A woman came home early from work one day and found her husband in bed with a young and attractive woman.
The woman yelled at her husband in anger: “You slimy disrespectful pig! How dare you do this to me!? I’m the mother of your children, and I’ve been faithful to you all these years! I want a divorce now!”
The husband answered: “Wait a second my love, let me at least explain what happened.”
“All right, let’s hear what you have to say for yourself,” answered the wife waiting to see just how her husband would try to talk his way out of this one, “but these are your last words.”
Her husband started recalling: “today when I left work and got in my car to head home and this woman asked me for a ride.”
“I noticed that she was very skinny and wearing worn out clothes covered in muck and mud. She told me she hadn’t eaten in three days.”
“She looked worse for wear so I took pity on her and let her into the car.”
“In my mercy for her, instead of taking her straight to where she needed to go, I brought her home first and warmed her up a plate of goulash, the same plate I made for you last night which you didn’t eat claiming you’d ‘get fat’.”
“She devoured it in seconds.”
“Since she needed to get clean, I offered to let her use our shower.”
“While she showered, I noticed that her clothes were very dirty and worn, so I threw them out.
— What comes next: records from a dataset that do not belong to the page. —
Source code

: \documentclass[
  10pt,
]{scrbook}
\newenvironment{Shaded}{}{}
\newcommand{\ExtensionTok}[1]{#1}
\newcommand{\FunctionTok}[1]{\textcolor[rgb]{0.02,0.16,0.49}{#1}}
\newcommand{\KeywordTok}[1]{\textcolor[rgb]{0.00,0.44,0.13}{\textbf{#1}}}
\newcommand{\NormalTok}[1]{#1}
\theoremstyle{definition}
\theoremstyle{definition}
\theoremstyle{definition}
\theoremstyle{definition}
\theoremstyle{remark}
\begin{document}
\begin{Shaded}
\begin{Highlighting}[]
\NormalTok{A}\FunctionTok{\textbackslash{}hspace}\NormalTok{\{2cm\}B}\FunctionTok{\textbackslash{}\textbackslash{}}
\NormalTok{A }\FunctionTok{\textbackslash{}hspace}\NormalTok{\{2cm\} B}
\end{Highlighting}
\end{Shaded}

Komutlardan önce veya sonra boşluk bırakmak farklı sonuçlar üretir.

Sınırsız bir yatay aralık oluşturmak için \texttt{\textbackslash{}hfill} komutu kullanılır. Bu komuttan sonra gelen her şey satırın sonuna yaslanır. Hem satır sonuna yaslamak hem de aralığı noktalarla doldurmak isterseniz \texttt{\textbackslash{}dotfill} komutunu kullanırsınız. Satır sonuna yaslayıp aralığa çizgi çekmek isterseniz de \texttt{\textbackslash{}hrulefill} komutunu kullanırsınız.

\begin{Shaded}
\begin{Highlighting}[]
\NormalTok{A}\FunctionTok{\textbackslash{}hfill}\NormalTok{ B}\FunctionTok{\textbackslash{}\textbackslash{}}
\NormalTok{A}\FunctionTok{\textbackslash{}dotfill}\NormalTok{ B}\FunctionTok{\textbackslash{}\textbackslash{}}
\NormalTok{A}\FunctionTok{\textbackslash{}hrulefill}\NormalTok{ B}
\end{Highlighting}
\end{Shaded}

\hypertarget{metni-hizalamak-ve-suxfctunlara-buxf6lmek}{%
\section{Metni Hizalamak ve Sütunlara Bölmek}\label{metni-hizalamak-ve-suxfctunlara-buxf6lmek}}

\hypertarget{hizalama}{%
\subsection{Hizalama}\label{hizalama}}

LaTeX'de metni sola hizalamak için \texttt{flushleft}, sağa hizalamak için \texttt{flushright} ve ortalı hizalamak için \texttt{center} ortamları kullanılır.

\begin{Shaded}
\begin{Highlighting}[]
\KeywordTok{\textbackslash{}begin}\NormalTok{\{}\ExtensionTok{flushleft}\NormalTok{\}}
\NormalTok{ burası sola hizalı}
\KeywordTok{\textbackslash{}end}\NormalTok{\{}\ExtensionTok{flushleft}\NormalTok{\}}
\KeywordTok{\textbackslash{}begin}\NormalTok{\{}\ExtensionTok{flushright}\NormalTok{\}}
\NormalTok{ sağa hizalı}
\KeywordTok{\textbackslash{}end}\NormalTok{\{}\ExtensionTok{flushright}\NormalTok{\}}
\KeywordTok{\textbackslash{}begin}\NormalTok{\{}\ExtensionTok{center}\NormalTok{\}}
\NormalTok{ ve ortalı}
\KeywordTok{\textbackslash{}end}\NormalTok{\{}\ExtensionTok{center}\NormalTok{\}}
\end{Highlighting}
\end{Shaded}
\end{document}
She needed new clothes so I brought her the old jeans you no longer wear because they’re ‘too tight’.”
“I also gave her some underwear I bought you that you didn’t wear because ‘I don’t have good taste in clothes’.”
“I found the shirt my mom bought you for Christmas that you didn’t wear to ‘piss her off’. And I gave her the high heels you only wore once because ‘someone at work had the same pair’.”
The husband took a deep breath and continued…
“She was so grateful for my understanding and help. When I walked her to the door she turned around with tears in her eyes and asked…”
“You’re such a great person! Is there anything else your wife doesn’t use?”

#joke #christmas
Joke | Source: Friars Club - For over 25 years the Sunshine Committee has been providing entertainment, companionship and love to children's and senior citizens centers in the NY area.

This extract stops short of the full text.